EXCERPTED DATA –
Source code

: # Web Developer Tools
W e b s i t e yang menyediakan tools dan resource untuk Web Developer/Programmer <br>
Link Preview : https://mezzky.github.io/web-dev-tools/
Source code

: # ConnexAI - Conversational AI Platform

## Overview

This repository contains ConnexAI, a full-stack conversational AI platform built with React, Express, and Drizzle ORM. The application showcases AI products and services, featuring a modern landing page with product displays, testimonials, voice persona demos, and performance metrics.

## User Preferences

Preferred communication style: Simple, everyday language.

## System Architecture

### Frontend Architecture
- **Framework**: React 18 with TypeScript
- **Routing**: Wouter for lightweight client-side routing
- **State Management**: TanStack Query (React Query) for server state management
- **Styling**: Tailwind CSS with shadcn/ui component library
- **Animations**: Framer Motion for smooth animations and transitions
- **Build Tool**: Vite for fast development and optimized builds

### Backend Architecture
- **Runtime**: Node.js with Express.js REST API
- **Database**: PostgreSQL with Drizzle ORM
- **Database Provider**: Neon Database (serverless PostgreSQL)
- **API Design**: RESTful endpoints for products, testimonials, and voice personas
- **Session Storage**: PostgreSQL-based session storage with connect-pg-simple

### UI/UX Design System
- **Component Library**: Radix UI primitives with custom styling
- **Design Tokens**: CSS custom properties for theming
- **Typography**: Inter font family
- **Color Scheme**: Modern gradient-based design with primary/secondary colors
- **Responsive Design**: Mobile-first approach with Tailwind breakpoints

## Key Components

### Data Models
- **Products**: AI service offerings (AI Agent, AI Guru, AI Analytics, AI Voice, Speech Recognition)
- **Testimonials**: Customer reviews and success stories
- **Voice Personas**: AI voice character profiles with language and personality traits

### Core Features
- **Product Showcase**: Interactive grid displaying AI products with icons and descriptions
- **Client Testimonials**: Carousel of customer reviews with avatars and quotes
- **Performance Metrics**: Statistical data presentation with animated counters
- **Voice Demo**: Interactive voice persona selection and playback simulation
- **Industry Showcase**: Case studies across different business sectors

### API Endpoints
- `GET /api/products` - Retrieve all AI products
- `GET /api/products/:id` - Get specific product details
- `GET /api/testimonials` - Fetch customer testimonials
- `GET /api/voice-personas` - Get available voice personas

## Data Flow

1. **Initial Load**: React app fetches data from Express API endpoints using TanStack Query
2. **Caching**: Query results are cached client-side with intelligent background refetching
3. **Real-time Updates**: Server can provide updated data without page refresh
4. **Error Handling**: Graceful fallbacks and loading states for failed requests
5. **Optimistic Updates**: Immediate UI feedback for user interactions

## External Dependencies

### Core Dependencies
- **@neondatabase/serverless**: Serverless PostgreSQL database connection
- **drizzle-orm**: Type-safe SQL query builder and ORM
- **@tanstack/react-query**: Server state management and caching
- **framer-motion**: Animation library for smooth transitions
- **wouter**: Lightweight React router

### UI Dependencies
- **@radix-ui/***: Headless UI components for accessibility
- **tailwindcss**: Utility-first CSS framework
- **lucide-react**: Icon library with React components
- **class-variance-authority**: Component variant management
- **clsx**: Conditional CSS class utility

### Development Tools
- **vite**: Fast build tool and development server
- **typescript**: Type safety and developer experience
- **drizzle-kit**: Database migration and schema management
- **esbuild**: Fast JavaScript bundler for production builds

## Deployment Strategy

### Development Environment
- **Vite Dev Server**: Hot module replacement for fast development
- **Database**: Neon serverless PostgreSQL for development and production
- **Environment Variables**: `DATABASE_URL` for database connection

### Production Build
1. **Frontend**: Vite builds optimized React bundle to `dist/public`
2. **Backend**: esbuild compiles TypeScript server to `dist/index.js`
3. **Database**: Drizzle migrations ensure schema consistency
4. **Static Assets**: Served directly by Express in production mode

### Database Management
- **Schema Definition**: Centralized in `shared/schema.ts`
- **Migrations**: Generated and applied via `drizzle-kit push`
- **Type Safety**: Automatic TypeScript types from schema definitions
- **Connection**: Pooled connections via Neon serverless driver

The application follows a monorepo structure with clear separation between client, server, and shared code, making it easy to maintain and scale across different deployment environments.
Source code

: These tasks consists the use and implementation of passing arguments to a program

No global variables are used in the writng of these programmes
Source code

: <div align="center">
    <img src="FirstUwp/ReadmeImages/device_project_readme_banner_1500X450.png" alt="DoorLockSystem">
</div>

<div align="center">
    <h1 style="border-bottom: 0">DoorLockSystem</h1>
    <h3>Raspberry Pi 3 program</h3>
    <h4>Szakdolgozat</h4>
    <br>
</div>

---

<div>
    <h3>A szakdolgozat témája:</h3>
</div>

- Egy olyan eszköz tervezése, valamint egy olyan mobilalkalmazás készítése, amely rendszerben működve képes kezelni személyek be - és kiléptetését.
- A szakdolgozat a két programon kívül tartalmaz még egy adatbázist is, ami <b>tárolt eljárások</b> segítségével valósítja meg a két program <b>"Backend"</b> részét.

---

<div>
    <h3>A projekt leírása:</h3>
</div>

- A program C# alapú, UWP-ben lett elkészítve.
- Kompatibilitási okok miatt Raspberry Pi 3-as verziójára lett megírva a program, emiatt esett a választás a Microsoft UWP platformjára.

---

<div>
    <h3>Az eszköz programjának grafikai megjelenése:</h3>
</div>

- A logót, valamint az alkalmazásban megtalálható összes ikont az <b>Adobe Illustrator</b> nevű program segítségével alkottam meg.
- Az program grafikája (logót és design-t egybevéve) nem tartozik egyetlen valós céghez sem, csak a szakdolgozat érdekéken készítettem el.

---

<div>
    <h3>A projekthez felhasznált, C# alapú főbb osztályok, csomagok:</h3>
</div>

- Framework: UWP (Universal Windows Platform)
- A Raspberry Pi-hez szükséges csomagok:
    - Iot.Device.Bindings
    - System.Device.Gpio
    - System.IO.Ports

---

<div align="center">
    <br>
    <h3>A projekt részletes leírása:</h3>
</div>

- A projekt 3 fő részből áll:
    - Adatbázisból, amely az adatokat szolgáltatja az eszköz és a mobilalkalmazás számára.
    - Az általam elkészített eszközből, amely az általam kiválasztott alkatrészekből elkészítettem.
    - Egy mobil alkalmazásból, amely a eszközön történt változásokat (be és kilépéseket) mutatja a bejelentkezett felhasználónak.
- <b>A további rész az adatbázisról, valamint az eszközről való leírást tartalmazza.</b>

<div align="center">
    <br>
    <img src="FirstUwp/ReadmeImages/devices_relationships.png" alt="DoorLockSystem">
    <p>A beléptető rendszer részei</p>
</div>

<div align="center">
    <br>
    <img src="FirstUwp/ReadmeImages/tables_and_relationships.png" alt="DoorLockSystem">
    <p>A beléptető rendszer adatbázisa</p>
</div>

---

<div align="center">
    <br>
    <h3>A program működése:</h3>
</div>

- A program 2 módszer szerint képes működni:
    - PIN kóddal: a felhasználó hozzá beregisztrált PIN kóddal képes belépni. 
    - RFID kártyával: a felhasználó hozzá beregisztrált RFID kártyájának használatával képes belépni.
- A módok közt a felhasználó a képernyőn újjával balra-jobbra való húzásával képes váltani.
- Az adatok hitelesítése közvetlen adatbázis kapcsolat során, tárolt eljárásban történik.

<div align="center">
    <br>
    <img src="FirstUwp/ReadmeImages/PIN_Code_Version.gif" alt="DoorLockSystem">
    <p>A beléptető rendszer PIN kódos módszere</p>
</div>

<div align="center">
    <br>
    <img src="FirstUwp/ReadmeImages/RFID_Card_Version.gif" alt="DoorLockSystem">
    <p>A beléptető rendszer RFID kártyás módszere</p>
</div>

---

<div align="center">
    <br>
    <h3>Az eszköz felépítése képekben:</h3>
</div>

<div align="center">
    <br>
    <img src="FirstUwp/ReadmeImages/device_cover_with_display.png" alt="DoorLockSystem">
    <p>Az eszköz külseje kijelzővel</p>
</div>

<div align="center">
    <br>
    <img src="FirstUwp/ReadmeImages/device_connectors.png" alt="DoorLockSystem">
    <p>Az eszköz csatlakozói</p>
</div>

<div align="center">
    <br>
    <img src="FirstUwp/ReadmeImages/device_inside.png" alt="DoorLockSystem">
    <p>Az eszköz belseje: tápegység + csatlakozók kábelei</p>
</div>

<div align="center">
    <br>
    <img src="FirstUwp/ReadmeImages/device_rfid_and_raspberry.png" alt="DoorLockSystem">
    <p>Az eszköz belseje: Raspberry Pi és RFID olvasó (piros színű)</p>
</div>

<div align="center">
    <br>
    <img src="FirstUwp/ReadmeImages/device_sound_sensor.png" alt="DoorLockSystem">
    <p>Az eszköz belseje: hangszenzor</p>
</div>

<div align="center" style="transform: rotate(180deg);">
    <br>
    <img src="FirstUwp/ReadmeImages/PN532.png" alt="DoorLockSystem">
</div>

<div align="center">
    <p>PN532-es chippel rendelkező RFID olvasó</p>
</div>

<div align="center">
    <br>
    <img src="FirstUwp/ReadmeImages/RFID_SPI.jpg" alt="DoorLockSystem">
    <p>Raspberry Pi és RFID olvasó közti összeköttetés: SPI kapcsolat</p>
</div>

WHAT YOU NEED TO DO –
From the very first line of the data through the line with "## Overview" in it, please reproduce each line exactly and output nothing more.

ANSWER AREA –
Source code

: # Web Developer Tools
W e b s i t e yang menyediakan tools dan resource untuk Web Developer/Programmer <br>
Link Preview : https://mezzky.github.io/web-dev-tools/
Source code

: # ConnexAI - Conversational AI Platform

## Overview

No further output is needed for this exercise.